In particular, I don’t like the opening. Now I know it’s all very clever, the way Homer keeps back the first appearance of Odysseus until the poem is well under way; this is designed to create suspense and intrigue the reader. But I can’t be doing with suspense. My attention lapses. I start thinking of something else. Then, when I rejoin the poem or the play or whatever it is, I find I’ve missed an important bit and can’t get back into it. So I won’t try and build up the tension any more, although it would be easy enough to do; instead, we’ll go forward to the day of the trial itself.

We left the house just before dawn and walked slowly down towards the Court. On the way, I bumped into a friend of mine called Leagoras, a neighbour at Pallene. He asked where I was going, and I told him that I was on my way to stand my trial. He asked what the charge was, and when I told him he was most surprised, and said that, since he had no business in the City that day that could not wait, he would come with me, and take a message back to Pallene when he went home should that be necessary. I thanked him, and we went on together to the Odeon.
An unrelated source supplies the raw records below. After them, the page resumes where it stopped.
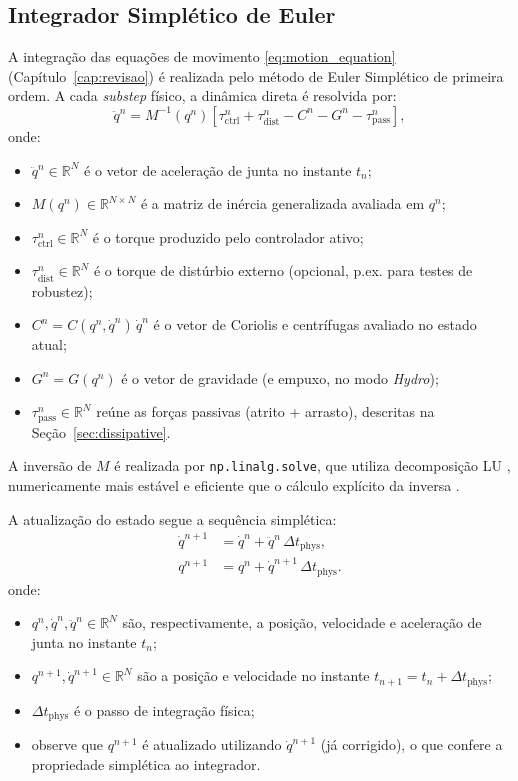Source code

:\subsection{Integrador Simplético de Euler}

A integração das equações de movimento \eqref{eq:motion_equation} (Capítulo~\ref{cap:revisao}) é realizada pelo método de Euler Simplético de primeira ordem. A cada \textit{substep} físico, a dinâmica direta é resolvida por:
\begin{equation}
    \ddot{q}^n = M^{-1}\!\left(q^n\right)\left[\tau^n_{\text{ctrl}} + \tau^n_{\text{dist}} - C^n - G^n - \tau^n_{\text{pass}}\right],
    \label{eq:dyn_direct}
\end{equation}
onde:
\begin{itemize}
    \item $\ddot{q}^n \in \mathbb{R}^N$ é o vetor de aceleração de junta no instante $t_n$;
    \item $M(q^n) \in \mathbb{R}^{N \times N}$ é a matriz de inércia generalizada avaliada em $q^n$;
    \item $\tau^n_{\text{ctrl}} \in \mathbb{R}^N$ é o torque produzido pelo controlador ativo;
    \item $\tau^n_{\text{dist}} \in \mathbb{R}^N$ é o torque de distúrbio externo (opcional, p.ex. para testes de robustez);
    \item $C^n = C(q^n, \dot{q}^n)\,\dot{q}^n$ é o vetor de Coriolis e centrífugas avaliado no estado atual;
    \item $G^n = G(q^n)$ é o vetor de gravidade (e empuxo, no modo \textit{Hydro});
    \item $\tau^n_{\text{pass}} \in \mathbb{R}^N$ reúne as forças passivas (atrito + arrasto), descritas na Seção~\ref{sec:dissipative}.
\end{itemize} A inversão de $M$ é realizada por \texttt{np.linalg.solve}, que utiliza decomposição LU , numericamente mais estável e eficiente que o cálculo explícito da inversa \cite{golub2013matrix}.

A atualização do estado segue a sequência simplética:
\begin{align}
    \dot{q}^{n+1} &= \dot{q}^n + \ddot{q}^n\,\Delta t_{\text{phys}}, \label{eq:symplectic1}\\
    q^{n+1} &= q^n + \dot{q}^{n+1}\,\Delta t_{\text{phys}}. \label{eq:symplectic2}
\end{align}
onde:
\begin{itemize}
    \item $q^n, \dot{q}^n, \ddot{q}^n \in \mathbb{R}^N$ são, respectivamente, a posição, velocidade e aceleração de junta no instante $t_n$;
    \item $q^{n+1}, \dot{q}^{n+1} \in \mathbb{R}^N$ são a posição e velocidade no instante $t_{n+1} = t_n + \Delta t_{\text{phys}}$;
    \item $\Delta t_{\text{phys}}$ é o passo de integração física;
    \item observe que $q^{n+1}$ é atualizado utilizando $\dot{q}^{n+1}$ (já corrigido), o que confere a propriedade simplética ao integrador.
\end{itemize}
The first case of the day was just starting, and we sat down on the benches outside to wait. It had turned out a sunny, drowsy sort of a day, the kind of day I love to spend in the country, when there is not much that needs doing. It was hard to make my mind work properly, and both Phaedra and Leagoras were no help at all; Phaedra didn’t want to talk, and Leagoras was full of the news from Pallene — whose vines were doing well, who was suing who for trespass and moving boundary-stones, who had got whose daughter pregnant and so on; and although as a general rule I like listening to this sort of gossip, at least when I’m in the City, I couldn’t give it the attention it needed if I was to take an interest in it. To tell you the truth, my mind was as nearly blank as it ever can be
(for
I am a restless man by nature) and I felt a great wave of lassitude creeping up from my feet and infiltrating every part of me. Very soon, I knew, I would fall asleep; and falling asleep in the sun does me no good at all. I wake up with a sore neck and a headache, which I generally don’t lose until nightfall. This of course was the worst possible thing that could happen to a man who is about to stand his trial, with the exception of toothache or diarrhoea, and I was on the point of getting up and going for a walk to wake myself up when I saw a familiar figure walking up the street towards me.